Tuesday, March 22, 2016

Is there a silver lining within destruction?

Novels that are banned tend to have one major thing in common and that is that people fear what they don’t understand. Kurt Vonnegut’s Slaughterhouse Five does just that. It is uncomfortable to comprehend because of its unconventional style and plot. It presents to the us the ugliness of war and of the ability that American’s have “to sweep things under the rug” during tough and challenging times. This novel raises a lot of questions about war and the corruption involved. Including the experiences of some soldiers both before and after the war.
            When the novel begins we are introduced to Vonnegut and he, still after many years being out of the war, has difficulty dealing with his experiences as a prisoner of war in Dresden during World War II. When we meet the protagonist, Billy Pilgrim we immediately connect him to Vonnegut himself and catch a glimpse of the life of an American soldier both during war and after. As we travel through Billy’s life, paragraph by paragraph, we begin to understand the effects of war on a person. Constantly faced with death and difficult decisions, Billy’s life in Dresden is not a particularly pleasant one. When we get chapter 10 Vonnegut’s voice comes back and we hear of what is presently going on during the time of publication of the novel. The entire novel is setup as a commentary to illustrate the wrongdoings of politics, capitalism, war, and religion.
            The different times throughout Billy’s life correlate in an interesting way. We jump from an event in Dresden, back home with his wife, back to Dresden, back to his childhood, on Tralfmadore, back to Dresden again. Readers are encouraged to take a step back and look at life and death carefully. If we had the ability to travel through our own lives, we would probably do it, and we would know how we would die but as Vonnegut would say it’s inevitable and “so it goes”. Even if you leave war unharmed you still witness death and know that one day we all die regardless. It is a challenging concept which probably scares a lot of individuals which explains why such a novel would be banned.

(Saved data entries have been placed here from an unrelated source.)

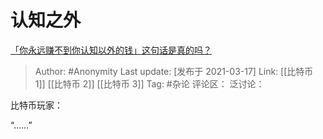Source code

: # 认知之外
[「你永远赚不到你认知以外的钱」这句话是真的吗？](https://www.zhihu.com/question/444218782/answer/1783979493)

> Author: #Anonymity
> Last update: [发布于 2021-03-17]
> Link: [[比特币 1]] [[比特币 2]] [[比特币 3]]
> Tag: #杂论
> 评论区：
> 泛讨论：

比特币玩家：

“……”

            Vonnegut also is very much an atheist. This novel brings out those atheist ideals: “On Tralfamadore, says Billy Pilgrim there isn’t much interest in Jesus Christ. The Earthling figure who is most engaging to the Tralfamadore mind he says, is Charles Darwin who taught that those who die are meant to die, that corpses are improvements. So it goes, (269.)” Religion is not a part of Tralfamadore mainly because of their ideals on death. There is no such thing as an afterlife, which goes against certain religious values making this novel potentially a threat to those values held dearly by many.

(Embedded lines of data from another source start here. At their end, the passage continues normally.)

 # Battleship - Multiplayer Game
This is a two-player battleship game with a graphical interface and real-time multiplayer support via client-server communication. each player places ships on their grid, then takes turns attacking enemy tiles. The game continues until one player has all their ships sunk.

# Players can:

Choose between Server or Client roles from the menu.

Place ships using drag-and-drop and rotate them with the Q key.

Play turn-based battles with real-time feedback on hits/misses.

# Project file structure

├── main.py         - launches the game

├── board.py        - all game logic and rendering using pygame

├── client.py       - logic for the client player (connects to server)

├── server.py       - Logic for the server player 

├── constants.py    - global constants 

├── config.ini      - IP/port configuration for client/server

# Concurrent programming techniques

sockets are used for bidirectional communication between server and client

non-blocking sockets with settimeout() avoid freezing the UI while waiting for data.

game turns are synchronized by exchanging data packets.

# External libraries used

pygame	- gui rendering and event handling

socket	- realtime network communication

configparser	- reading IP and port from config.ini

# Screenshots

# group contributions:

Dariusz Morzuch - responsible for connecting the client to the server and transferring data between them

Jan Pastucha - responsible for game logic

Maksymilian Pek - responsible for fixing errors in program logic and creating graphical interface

            At the end of the novel we get this sense of hope with regards to death. Maybe a way Vonnegut perhaps dealt with the death and destruction he saw throughout his life. “If what Billy Pilgrim learned from the Tralfamordians is true, that we all live forever, no matter how dead we sometimes seem to be I am not overjoyed. Still-if I’m going to spend eternity visiting this moment and that, I’m grateful that so many of these moments are nice, (269).” This is promising for the end of the novel. It leaves readers with a sense of hope that regardless of all the destruction and corruption, there are nice moments in between, but it’s how we choose to interpret those moments and what we decide to focus on in life that make living worthwhile. By banning this novel many people, especially students may not fully understand that message. Ironically, this is a moral even if Vonnegut does not improve of finding the moral in the story. Perhaps reading this novel we can choose to take what we want from it and gain a better understanding of how war can affect people in so many different ways throughout all stages of life, and to also remember that although there is war and violence there are lot of pleasant moments shared every day between individuals.